Two violent crimes and their aftermath dominated a Thursday night meeting between police and community members in East Germantown and West Oak Lane.
On Thursday night, Lt. Anthony Buchanico spoke to residents of the 14th District’s Police Service Area One about two fatal shootings – one involving police – that occurred in their community during the previous two evenings.
On Tuesday, May 21, at approximately 9:27 p.m., police responded to a report of a shooting on the 6900 block of Stenton Avenue. Upon their arrival, officers observed the victim, Markquine Pickett, 19, from the 5800 block of Master St. in West Philadelphia, suffering from a gunshot wound to his chest, according to police.
The victim was transported to Albert Einstein Medical Center and pronounced dead at 9:39 p.m. Subsequent investigation determined that the shooting originated in the 6900 block of Stenton Avenue, where Pickett ran from the shooting location and collapsed at the corner of Stenton Ave. and Haines St., in front of Rita’s Water Ice.
In 2009, Pickett was held for court on numerous assault and firearms charges. Never sentenced for these crimes according to court records, Pickett resumed a loose association with a West Philadelphia gang. Police say he was in West Oak Lane Tuesday night to rob a drug house on the 6900 block of Stenton Ave., an occupant of which opened fire on Pickett, striking him.
Pickett then staggered back to his accomplices, who were waiting at a nearby Rita’s Water Ice. After they abandoned him, Pickett was transported by police to AEMC.
Buchanico said on Thursday that the investigation is ongoing, and the detectives have information and surveillance footage that is being acted upon. Responding to residents’ questions about larger problems with gangs in the area, he said that police have not observed any gang-related activity in PSA-1.
‘A traumatic event’ for the neighborhood
On Wednesday, a police-involved shooting took the life of a Germantown man on Wednesday night.
As reported by NewsWorks, officers from the 14th District responded to multiple calls reporting a person with a gun on the 5600 block of Devon St. near E. Chelten Ave. at 8:47 p.m. Police responding to the scene saw a man running away on Devon Street, triggering a foot pursuit.
As officers approached the male, later identified as 35-year-old Belton Lomax, he pulled a semi-automatic Ruger handgun from his waistband and pointed it at officers. One of those officers fired his service weapon, striking the suspect in the chest. Dropping his gun to his side, the suspect collapsed on the street and was pronounced dead at the scene by medics at 9:01 p.m.
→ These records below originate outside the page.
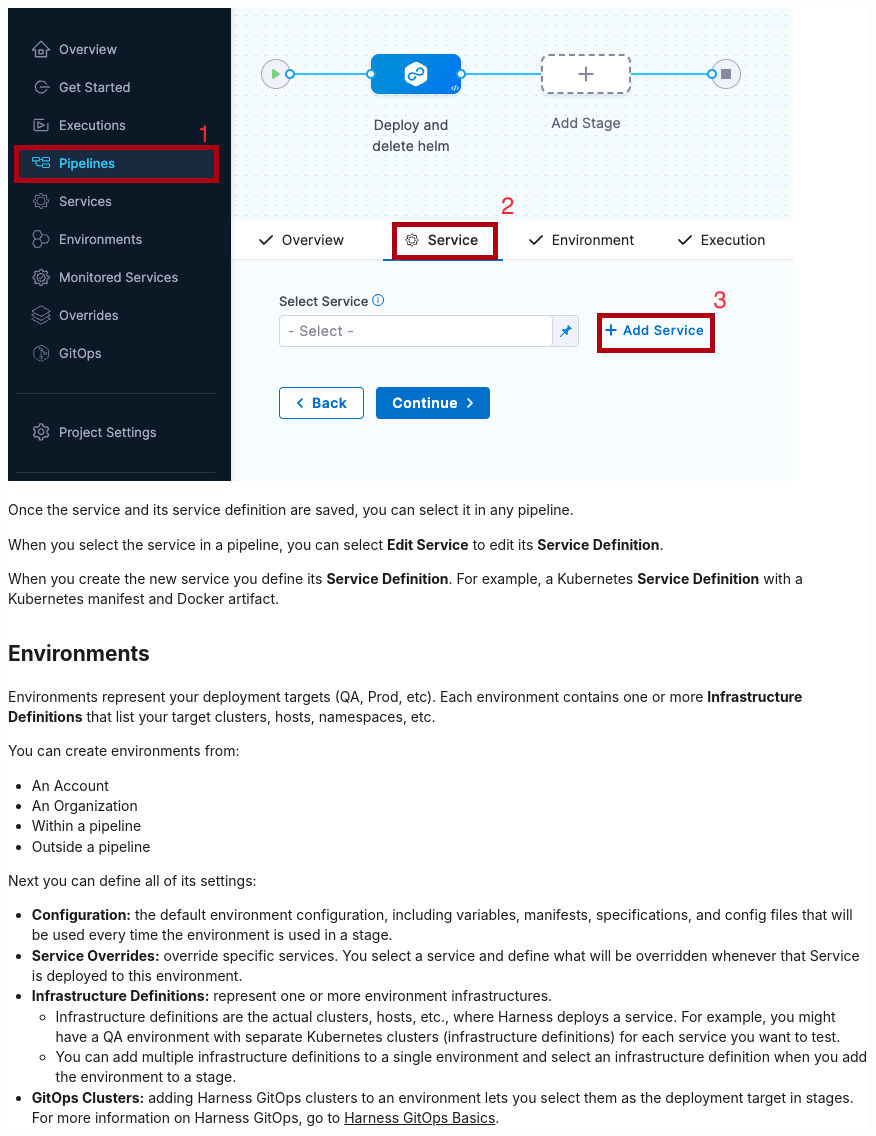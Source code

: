 ![](./static/services-and-environments-overview-10.png)

Once the service and its service definition are saved, you can select it in any pipeline.

When you select the service in a pipeline, you can select **Edit Service** to edit its **Service Definition**.

When you create the new service you define its **Service Definition**. For example, a Kubernetes **Service Definition** with a Kubernetes manifest and Docker artifact.

## Environments

Environments represent your deployment targets (QA, Prod, etc). Each environment contains one or more **Infrastructure Definitions** that list your target clusters, hosts, namespaces, etc.

You can create environments from: 
* An Account
* An Organization
* Within a pipeline
* Outside a pipeline 

Next you can define all of its settings:

* **Configuration:** the default environment configuration, including variables, manifests, specifications, and config files that will be used every time the environment is used in a stage.
* **Service Overrides:** override specific services. You select a service and define what will be overridden whenever that Service is deployed to this environment.
* **Infrastructure Definitions:** represent one or more environment infrastructures.
  * Infrastructure definitions are the actual clusters, hosts, etc., where Harness deploys a service. For example, you might have a QA environment with separate Kubernetes clusters (infrastructure definitions) for each service you want to test.
  * You can add multiple infrastructure definitions to a single environment and select an infrastructure definition when you add the environment to a stage.
* **GitOps Clusters:** adding Harness GitOps clusters to an environment lets you select them as the deployment target in stages. For more information on Harness GitOps, go to [Harness GitOps Basics](/docs/continuous-delivery/gitops/harness-git-ops-basics.md).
At the intersection of Woodlawn Ave. and Devon St., a large group of residents and family gathered behind the yellow crime-scene tape. A volatile and, at times, hostile atmosphere pervaded. Dozens of officers from across the Northwest Philadelphia police division were called to the scene as a result.
Residents offered NewsWorks conflicting accounts of what occurred on Wednesday night and questioned the official report regarding Lomax, who was described as a well-liked neighborhood auto mechanic and a family man.
These allegations were refuted at the scene by police, who emphasized that several 911 calls were received by dispatchers, and that responding officers were in full uniform and in a marked vehicle. Investigators recovered Lomax’s handgun within a foot of his body.
Buchanico said that police received compliments from those present on Wednesday for their restraint and professionalism. While family and residents were demonstrative with their feelings over the shooting, Buchanico said that he saw this as an expected part of the grieving process.
“It was a traumatic event for police, for the family, and for the neighborhood,” he said.
Giving residents credit for local decreases in crime
Despite the headline-grabbing nature of these crimes, crime continues its trend downward both across the city and in PSA-1.
Throughout the city, police are reporting a nine-percent decrease in Part One crimes when compared to last year, according to departmental statistics. Buchanico said sizable decreases are being witnessed in his area of responsibility.
“It’s come to the point where PSA-1 problems have become quality of life,” said Buchanico, noting a major change from earlier, more crime-prone days.
Still some crimes persist, and despite a 39-percent overall decrease in gunpoint robberies in PSA-1, the forceful taking of iPhones and other cell phones continues, a practice known as “apple-picking.”
Buchanico pointed to May 2, when four armed robberies of iPhones occurred within two hours in East Mt. Airy. Thanks to cooperation from the victims and quick action from police, the suspect was arrested after the final incident at Washington Lane and Lowber St. in West Oak Lane.
Buchanico said that the suspect had been released from jail the previous week, and police knew where to find him. Upon their arrival, police found the change of clothes the suspect had been wearing, and detained him for identification by witnesses. The suspect eventually admitted responsibility for all five robberies.
While many factors are at play, including changes in police deployment, Buchanico gave residents most of the credit for the decreases.
“My job is to instill civic pride,” he said. “It’s to get people to get together and take care of their problems where they can – we’re just part of their army.”